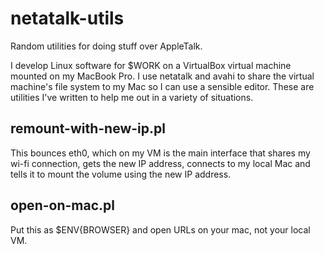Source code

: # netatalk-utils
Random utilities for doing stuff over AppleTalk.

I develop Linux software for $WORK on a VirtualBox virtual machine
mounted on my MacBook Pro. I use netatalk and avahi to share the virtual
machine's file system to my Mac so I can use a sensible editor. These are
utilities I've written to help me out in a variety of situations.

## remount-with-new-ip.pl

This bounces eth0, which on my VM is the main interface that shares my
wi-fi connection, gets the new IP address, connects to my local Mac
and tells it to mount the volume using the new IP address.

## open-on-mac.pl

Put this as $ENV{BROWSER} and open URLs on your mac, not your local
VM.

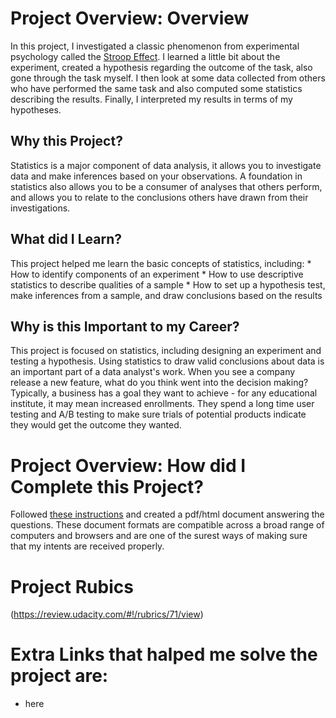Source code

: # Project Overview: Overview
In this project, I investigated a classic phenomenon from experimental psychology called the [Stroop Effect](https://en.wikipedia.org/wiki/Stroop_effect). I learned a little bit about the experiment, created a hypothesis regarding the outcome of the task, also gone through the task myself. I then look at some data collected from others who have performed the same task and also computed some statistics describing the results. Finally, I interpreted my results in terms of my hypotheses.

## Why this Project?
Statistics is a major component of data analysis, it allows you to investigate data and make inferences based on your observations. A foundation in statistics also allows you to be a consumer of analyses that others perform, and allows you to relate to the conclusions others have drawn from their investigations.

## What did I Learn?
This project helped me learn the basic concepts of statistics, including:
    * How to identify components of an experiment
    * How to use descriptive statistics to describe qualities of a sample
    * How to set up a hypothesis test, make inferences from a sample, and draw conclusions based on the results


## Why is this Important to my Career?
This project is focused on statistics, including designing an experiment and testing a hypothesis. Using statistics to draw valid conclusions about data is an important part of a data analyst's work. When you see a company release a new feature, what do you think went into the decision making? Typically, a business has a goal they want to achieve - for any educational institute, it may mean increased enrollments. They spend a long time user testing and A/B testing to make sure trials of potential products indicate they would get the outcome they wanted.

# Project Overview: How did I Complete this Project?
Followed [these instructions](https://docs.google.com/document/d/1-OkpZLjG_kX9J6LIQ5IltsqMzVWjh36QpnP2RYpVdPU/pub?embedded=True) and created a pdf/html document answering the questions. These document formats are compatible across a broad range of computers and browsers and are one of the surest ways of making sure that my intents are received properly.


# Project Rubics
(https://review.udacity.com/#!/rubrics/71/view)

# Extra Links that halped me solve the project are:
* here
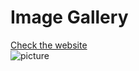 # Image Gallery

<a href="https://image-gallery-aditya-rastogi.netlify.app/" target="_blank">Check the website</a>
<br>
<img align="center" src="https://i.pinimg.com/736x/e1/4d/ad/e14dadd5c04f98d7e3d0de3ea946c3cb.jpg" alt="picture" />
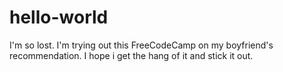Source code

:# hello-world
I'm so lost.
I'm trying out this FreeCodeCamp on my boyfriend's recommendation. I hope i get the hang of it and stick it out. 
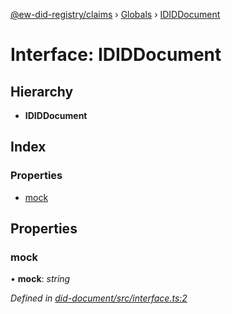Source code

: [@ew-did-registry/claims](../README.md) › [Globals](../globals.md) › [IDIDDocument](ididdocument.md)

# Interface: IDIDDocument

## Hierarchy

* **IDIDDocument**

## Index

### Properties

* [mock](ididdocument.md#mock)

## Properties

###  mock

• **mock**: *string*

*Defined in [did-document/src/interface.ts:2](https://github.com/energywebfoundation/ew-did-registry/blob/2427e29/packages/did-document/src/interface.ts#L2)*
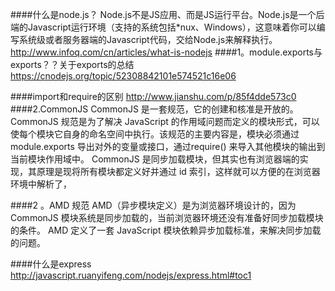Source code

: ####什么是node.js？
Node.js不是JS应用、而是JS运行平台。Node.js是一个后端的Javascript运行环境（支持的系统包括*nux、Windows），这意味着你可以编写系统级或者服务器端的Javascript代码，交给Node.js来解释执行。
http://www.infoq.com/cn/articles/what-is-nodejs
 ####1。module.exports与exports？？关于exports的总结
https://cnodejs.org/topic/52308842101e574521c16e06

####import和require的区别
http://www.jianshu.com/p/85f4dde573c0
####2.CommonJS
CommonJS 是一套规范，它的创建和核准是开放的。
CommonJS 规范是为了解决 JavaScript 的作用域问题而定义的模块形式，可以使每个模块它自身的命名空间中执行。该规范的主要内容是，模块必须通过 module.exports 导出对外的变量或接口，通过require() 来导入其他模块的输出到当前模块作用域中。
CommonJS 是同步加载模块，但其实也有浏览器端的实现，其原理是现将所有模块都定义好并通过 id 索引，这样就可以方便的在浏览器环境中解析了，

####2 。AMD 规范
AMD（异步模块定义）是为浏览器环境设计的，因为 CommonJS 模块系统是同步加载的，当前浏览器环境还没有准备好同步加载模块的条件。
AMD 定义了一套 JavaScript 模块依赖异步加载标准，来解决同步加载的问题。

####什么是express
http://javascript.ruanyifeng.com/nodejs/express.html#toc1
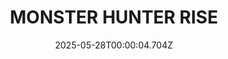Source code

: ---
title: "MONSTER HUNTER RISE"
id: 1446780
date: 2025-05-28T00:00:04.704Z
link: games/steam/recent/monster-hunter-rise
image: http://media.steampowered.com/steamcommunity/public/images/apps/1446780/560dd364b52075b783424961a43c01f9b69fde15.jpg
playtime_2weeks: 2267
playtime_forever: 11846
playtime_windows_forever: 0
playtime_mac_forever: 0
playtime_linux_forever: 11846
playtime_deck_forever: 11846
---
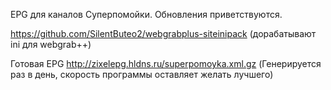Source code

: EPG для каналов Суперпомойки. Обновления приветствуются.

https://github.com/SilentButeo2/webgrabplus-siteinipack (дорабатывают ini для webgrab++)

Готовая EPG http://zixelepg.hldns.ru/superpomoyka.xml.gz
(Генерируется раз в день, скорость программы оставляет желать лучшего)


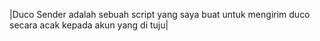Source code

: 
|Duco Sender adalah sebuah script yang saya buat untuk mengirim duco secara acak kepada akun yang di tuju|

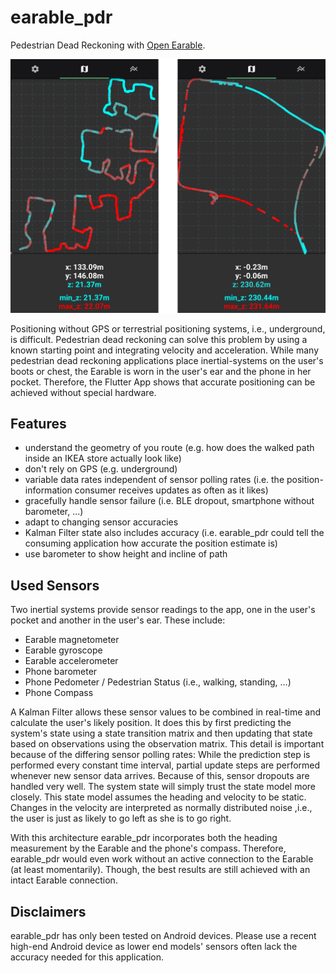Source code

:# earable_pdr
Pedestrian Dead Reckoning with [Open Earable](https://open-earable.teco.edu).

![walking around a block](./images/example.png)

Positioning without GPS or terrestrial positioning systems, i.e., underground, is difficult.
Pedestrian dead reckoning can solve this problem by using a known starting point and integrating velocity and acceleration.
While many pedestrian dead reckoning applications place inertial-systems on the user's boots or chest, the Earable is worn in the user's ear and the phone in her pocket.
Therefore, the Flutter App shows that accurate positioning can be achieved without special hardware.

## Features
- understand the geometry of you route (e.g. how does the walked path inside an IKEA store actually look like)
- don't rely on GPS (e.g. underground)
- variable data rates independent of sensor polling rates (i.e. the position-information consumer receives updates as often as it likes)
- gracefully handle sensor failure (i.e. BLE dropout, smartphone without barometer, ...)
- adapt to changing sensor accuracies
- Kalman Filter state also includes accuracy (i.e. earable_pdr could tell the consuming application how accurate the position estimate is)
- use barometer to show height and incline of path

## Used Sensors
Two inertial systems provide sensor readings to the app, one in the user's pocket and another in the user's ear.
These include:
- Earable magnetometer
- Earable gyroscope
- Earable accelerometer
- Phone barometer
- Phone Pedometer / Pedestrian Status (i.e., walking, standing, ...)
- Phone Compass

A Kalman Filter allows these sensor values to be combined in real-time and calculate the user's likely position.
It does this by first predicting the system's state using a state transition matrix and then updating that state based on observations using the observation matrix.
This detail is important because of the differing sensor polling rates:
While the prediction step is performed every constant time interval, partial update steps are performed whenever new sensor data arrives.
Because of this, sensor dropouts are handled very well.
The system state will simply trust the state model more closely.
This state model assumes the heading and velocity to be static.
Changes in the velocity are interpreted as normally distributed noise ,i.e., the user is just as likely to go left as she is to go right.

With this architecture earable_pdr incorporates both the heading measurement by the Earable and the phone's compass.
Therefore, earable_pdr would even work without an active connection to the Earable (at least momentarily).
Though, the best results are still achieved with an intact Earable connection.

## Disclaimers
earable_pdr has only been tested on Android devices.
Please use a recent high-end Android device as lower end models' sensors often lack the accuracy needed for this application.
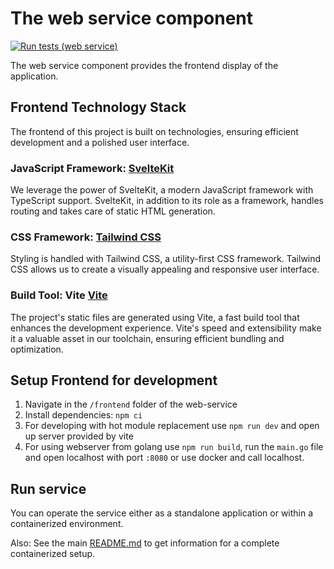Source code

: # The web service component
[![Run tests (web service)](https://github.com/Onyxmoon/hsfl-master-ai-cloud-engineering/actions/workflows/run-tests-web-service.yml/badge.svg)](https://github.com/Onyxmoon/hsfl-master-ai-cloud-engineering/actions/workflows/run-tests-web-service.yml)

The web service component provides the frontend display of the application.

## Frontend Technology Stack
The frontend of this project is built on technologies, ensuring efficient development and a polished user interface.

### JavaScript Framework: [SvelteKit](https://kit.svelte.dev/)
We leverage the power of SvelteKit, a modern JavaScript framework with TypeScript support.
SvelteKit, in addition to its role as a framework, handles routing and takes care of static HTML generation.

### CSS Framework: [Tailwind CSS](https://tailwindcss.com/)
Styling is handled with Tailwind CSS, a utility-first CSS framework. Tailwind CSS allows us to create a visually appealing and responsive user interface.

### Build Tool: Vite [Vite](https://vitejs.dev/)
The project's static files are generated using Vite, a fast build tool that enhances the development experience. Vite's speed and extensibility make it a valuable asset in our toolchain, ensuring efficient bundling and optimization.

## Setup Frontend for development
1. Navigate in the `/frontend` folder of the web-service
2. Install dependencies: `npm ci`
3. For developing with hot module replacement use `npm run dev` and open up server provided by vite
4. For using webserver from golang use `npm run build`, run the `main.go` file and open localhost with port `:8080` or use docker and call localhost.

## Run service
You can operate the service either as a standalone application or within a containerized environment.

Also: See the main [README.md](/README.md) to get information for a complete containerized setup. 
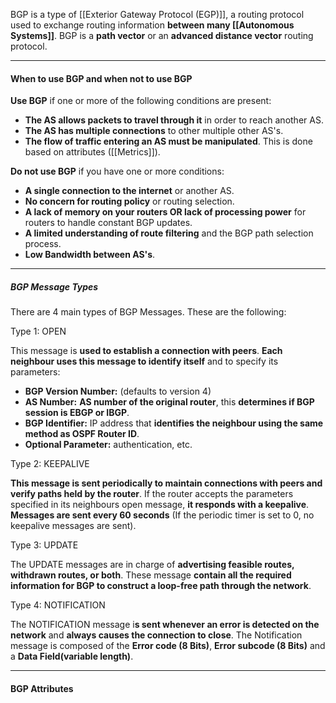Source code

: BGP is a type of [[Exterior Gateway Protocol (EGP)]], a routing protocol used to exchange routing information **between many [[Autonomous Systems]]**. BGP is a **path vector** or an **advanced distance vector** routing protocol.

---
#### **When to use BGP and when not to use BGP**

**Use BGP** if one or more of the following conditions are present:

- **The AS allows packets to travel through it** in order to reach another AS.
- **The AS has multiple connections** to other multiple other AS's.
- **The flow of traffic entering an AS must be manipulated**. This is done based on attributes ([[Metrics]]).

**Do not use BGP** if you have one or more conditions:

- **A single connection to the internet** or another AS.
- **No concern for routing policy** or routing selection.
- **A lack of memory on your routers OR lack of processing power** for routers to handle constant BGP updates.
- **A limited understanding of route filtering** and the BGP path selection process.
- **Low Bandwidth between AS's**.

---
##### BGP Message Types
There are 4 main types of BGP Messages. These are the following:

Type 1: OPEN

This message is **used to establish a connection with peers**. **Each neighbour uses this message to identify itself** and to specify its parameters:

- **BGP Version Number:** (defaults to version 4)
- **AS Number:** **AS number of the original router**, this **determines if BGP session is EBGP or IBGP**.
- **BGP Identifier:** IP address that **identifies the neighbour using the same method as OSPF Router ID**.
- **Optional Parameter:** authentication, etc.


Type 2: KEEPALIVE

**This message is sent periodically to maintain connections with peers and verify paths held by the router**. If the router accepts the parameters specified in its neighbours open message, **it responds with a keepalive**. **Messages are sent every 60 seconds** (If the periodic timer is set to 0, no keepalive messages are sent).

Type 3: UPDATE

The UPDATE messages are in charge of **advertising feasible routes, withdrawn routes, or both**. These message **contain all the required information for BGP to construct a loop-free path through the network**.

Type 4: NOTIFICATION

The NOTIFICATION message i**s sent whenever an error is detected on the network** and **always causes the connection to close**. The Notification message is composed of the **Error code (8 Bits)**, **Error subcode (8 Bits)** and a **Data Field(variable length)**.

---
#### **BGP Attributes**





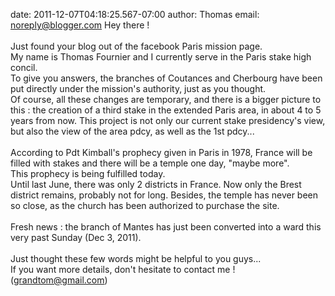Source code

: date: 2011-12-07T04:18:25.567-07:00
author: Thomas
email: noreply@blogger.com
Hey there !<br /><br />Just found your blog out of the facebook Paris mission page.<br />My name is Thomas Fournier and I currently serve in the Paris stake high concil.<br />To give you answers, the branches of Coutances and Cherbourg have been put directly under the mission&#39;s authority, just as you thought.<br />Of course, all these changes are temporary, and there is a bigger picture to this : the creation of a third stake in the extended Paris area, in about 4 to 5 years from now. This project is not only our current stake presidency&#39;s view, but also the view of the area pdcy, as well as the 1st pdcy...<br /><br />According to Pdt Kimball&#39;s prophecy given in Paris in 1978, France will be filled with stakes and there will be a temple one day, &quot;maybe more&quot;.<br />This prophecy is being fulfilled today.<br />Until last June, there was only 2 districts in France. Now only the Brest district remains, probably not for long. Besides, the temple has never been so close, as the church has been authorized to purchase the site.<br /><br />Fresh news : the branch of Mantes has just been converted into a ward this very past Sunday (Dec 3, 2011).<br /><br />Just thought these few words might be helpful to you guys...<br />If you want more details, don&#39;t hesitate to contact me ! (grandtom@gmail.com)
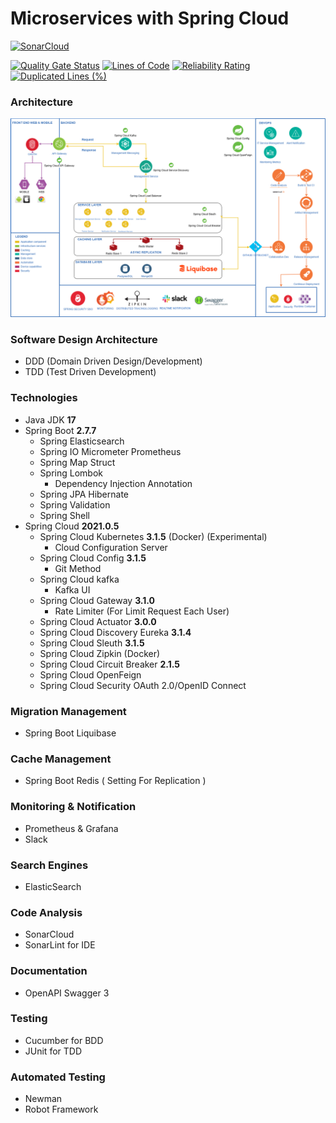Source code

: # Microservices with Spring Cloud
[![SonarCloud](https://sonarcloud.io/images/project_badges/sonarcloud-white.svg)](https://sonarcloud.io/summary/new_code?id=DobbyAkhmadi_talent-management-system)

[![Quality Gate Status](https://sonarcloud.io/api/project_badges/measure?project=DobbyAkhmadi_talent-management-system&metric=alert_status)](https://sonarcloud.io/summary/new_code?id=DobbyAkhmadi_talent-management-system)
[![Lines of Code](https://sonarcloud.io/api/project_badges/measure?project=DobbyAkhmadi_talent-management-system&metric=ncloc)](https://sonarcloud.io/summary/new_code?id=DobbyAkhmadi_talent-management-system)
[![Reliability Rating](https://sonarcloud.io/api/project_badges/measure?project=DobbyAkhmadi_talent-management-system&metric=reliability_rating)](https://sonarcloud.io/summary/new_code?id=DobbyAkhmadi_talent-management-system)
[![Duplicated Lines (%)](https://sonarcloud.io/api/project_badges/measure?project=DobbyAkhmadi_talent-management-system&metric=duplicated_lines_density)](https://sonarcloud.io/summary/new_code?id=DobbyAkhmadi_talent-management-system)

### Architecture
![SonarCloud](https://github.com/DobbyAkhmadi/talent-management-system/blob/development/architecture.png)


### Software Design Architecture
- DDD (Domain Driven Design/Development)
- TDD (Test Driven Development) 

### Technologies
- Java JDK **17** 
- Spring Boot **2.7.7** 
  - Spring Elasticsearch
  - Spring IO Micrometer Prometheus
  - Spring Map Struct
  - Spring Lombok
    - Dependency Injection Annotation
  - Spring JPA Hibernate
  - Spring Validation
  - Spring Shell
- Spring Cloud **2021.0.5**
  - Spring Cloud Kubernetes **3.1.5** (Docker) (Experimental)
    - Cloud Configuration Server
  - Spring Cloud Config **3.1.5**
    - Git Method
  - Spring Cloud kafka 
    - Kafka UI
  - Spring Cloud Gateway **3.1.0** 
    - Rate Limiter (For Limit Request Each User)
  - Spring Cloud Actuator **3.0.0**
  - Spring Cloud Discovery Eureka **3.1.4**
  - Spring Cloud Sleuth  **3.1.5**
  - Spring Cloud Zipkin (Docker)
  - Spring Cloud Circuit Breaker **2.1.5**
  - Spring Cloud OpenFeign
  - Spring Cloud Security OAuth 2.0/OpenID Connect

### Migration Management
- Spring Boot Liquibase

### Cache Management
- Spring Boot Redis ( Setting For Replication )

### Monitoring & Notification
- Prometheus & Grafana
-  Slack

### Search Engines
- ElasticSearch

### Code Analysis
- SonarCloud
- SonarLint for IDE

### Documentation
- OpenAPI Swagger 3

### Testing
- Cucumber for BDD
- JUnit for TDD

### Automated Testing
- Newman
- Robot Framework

* **Work task**
Please determine how many lines of the records above contain "accurate", and state that number only.

* **Written response**
2